### Task prompt
Check each line of the listing below for the string "Collections", then copy every line that has it.

────────────────

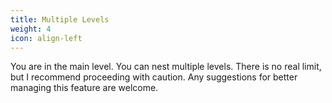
 ```yaml
---
title: Multiple Levels
weight: 4
icon: align-left
---
```


You are in the main level. You can nest multiple levels. There is no real limit, but I recommend proceeding with caution. Any suggestions for better managing this feature are welcome.
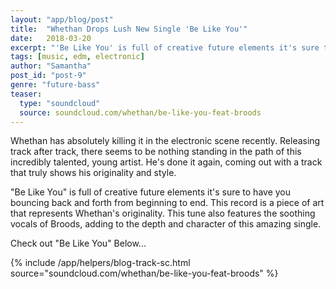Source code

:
 ```yaml
---
layout: "app/blog/post"
title:  "Whethan Drops Lush New Single 'Be Like You'"
date:   2018-03-20
excerpt: "'Be Like You' is full of creative future elements it's sure to have you bouncing back and forth from beginning to end. "
tags: [music, edm, electronic]
author: "Samantha"
post_id: "post-9"
genre: "future-bass"
teaser:
  type: "soundcloud"
  source: soundcloud.com/whethan/be-like-you-feat-broods
---
```

Whethan has absolutely killing it in the electronic scene recently. Releasing track after track, there seems to be nothing standing in the path of this incredibly talented, young artist. He's done it again, coming out with a track that truly shows his originality and style.

"Be Like You" is full of creative future elements it's sure to have you bouncing back and forth from beginning to end. This record is a piece of art that represents Whethan's originality. This tune also features the soothing vocals of Broods, adding to the depth and character of this amazing single.

Check out "Be Like You" Below...


{% include /app/helpers/blog-track-sc.html source="soundcloud.com/whethan/be-like-you-feat-broods" %}
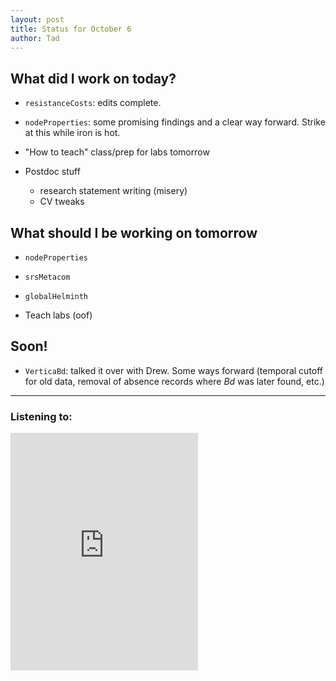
 ```yaml
---
layout: post
title: Status for October 6
author: Tad
---
```



## What did I work on today?

* `resistanceCosts`: edits complete. 

* `nodeProperties`: some promising findings and a clear way forward. Strike at this while iron is hot.

* "How to teach" class/prep for labs tomorrow

* Postdoc stuff
  * research statement writing (misery)
  * CV tweaks



## What should I be working on tomorrow

* `nodeProperties`

* `srsMetacom`

* `globalHelminth`

* Teach labs (oof)




## Soon!

* `VerticaBd`: talked it over with Drew. Some ways forward (temporal cutoff for old data, removal of absence records where _Bd_ was later found, etc.)









---

### Listening to:

<iframe src="https://embed.spotify.com/?uri=spotify:track:6IGZ7WgGnE5mmS5pmKqYfj" width="300" height="380" frameborder="0" allowtransparency="true"></iframe>

<i class="fa fa-code" style="color:pink"> </i>

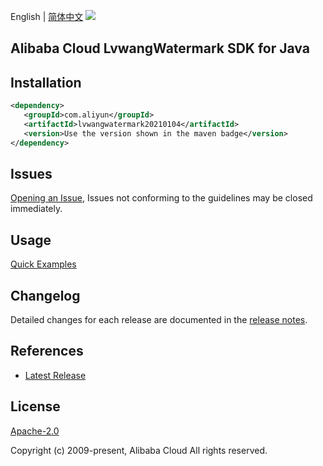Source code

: English | [简体中文](README-CN.md)
![](https://aliyunsdk-pages.alicdn.com/icons/AlibabaCloud.svg)

## Alibaba Cloud LvwangWatermark SDK for Java

## Installation

```xml
<dependency>
   <groupId>com.aliyun</groupId>
   <artifactId>lvwangwatermark20210104</artifactId>
   <version>Use the version shown in the maven badge</version>
</dependency>
```

## Issues
[Opening an Issue](https://github.com/aliyun/alibabacloud-java-sdk/issues/new), Issues not conforming to the guidelines may be closed immediately.

## Usage
[Quick Examples](https://github.com/aliyun/alibabacloud-java-sdk/blob/master/docs/0-Examples-EN.md#quick-examples)

## Changelog
Detailed changes for each release are documented in the [release notes](./ChangeLog.txt).

## References
* [Latest Release](https://github.com/aliyun/alibabacloud-java-sdk/)

## License
[Apache-2.0](http://www.apache.org/licenses/LICENSE-2.0)

Copyright (c) 2009-present, Alibaba Cloud All rights reserved.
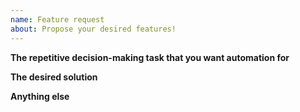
 ```yaml
---
name: Feature request
about: Propose your desired features!
---
```


**The repetitive decision-making task that you want automation for**


**The desired solution**


**Anything else**
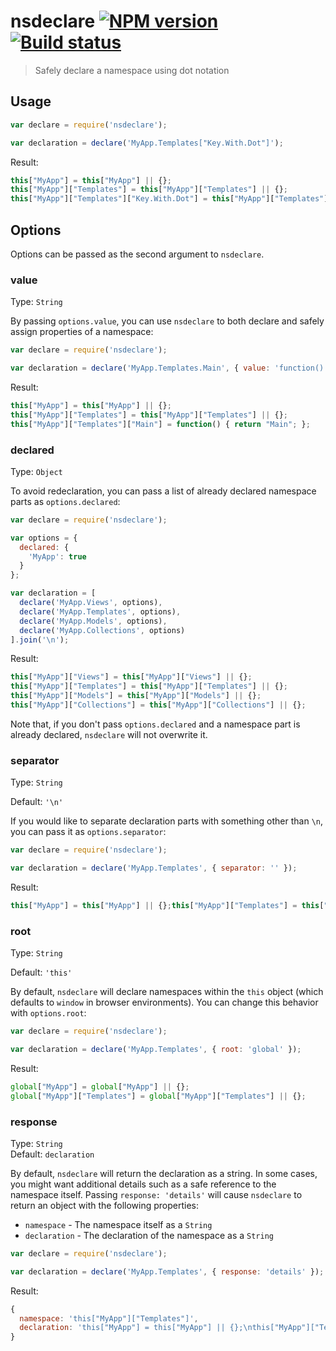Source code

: # nsdeclare [![NPM version][npm-image]][npm-url] [![Build status][travis-image]][travis]
> Safely declare a namespace using dot notation

## Usage

```js
var declare = require('nsdeclare');

var declaration = declare('MyApp.Templates["Key.With.Dot"]');
```

Result:
```js
this["MyApp"] = this["MyApp"] || {};
this["MyApp"]["Templates"] = this["MyApp"]["Templates"] || {};
this["MyApp"]["Templates"]["Key.With.Dot"] = this["MyApp"]["Templates"]["Key.With.Dot"] || {};
```

## Options

Options can be passed as the second argument to `nsdeclare`.

### value
Type: `String`

By passing `options.value`, you can use `nsdeclare` to both declare and safely assign properties of a namespace:

```js
var declare = require('nsdeclare');

var declaration = declare('MyApp.Templates.Main', { value: 'function() { return "Main"; }' });
```

Result:
```js
this["MyApp"] = this["MyApp"] || {};
this["MyApp"]["Templates"] = this["MyApp"]["Templates"] || {};
this["MyApp"]["Templates"]["Main"] = function() { return "Main"; };
```

### declared
Type: `Object`

To avoid redeclaration, you can pass a list of already declared namespace parts as `options.declared`:

```js
var declare = require('nsdeclare');

var options = {
  declared: {
    'MyApp': true
  }
};

var declaration = [
  declare('MyApp.Views', options),
  declare('MyApp.Templates', options),
  declare('MyApp.Models', options),
  declare('MyApp.Collections', options)
].join('\n');
```

Result:
```js
this["MyApp"]["Views"] = this["MyApp"]["Views"] || {};
this["MyApp"]["Templates"] = this["MyApp"]["Templates"] || {};
this["MyApp"]["Models"] = this["MyApp"]["Models"] || {};
this["MyApp"]["Collections"] = this["MyApp"]["Collections"] || {};
```

Note that, if you don't pass `options.declared` and a namespace part is already declared, `nsdeclare` will not overwrite it.

### separator
Type: `String`

Default: `'\n'`

If you would like to separate declaration parts with something other than `\n`, you can pass it as `options.separator`:

```js
var declare = require('nsdeclare');

var declaration = declare('MyApp.Templates', { separator: '' });
```

Result:
```js
this["MyApp"] = this["MyApp"] || {};this["MyApp"]["Templates"] = this["MyApp"]["Templates"] || {};
```

### root
Type: `String`

Default: `'this'`

By default, `nsdeclare` will declare namespaces within the `this` object (which defaults to `window` in browser environments). You can change this behavior with `options.root`:

```js
var declare = require('nsdeclare');

var declaration = declare('MyApp.Templates', { root: 'global' });
```

Result:
```js
global["MyApp"] = global["MyApp"] || {};
global["MyApp"]["Templates"] = global["MyApp"]["Templates"] || {};
```

### response
Type: `String`  
Default: `declaration`

By default, `nsdeclare` will return the declaration as a string. In some cases, you might want additional details such as a safe reference to the namespace itself. Passing `response: 'details'` will cause `nsdeclare` to return an object with the following properties:

  * `namespace` - The namespace itself as a `String`
  * `declaration` - The declaration of the namespace as a `String`

```js
var declare = require('nsdeclare');

var declaration = declare('MyApp.Templates', { response: 'details' });
```

Result:
```js
{
  namespace: 'this["MyApp"]["Templates"]',
  declaration: 'this["MyApp"] = this["MyApp"] || {};\nthis["MyApp"]["Templates"] = this["MyApp"]["Templates"] || {};'
}
```

[travis]: http://travis-ci.org/lazd/nsdeclare
[travis-image]: https://secure.travis-ci.org/lazd/nsdeclare.png?branch=master

[npm-url]: https://npmjs.org/package/nsdeclare
[npm-image]: https://badge.fury.io/js/nsdeclare.png
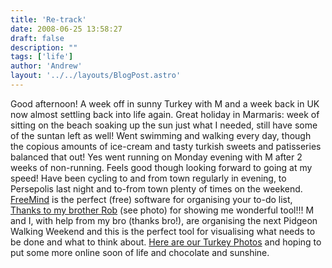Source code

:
 ```yaml
---
title: 'Re-track'
date: 2008-06-25 13:58:27
draft: false
description: ""
tags: ['life']
author: 'Andrew'
layout: '../../layouts/BlogPost.astro'
---
```


Good afternoon! A week off in sunny Turkey with M and a week back in UK now almost settling back into life again. Great holiday in Marmaris: week of sitting on the beach soaking up the sun just what I needed, still have some of the suntan left as well! Went swimming and walking every day, though the copious amounts of ice-cream and tasty turkish sweets and patisseries balanced that out! Yes went running on Monday evening with M after 2 weeks of non-running. Feels good though looking forward to going at my speed! Have been cycling to and from town regularly in evening, to Persepolis last night and to-from town plenty of times on the weekend. [FreeMind](http://freemind.sourceforge.net/wiki/index.php/Main_Page) is the perfect (free) software for organising your to-do list, [Thanks to my brother Rob](http://www.rob-hudson.com) (see photo) for showing me wonderful tool!!! M and I, with help from my bro (thanks bro!), are organising the next Pidgeon Walking Weekend and this is the perfect tool for visualising what needs to be done and what to think about. [Here are our Turkey Photos](http://www.big-andy.co.uk/Photos/Turkey08/) and hoping to put some more online soon of life and chocolate and sunshine.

────────────────

### Response
  declare('MyApp.Collections', options)
this["MyApp"]["Collections"] = this["MyApp"]["Collections"] || {};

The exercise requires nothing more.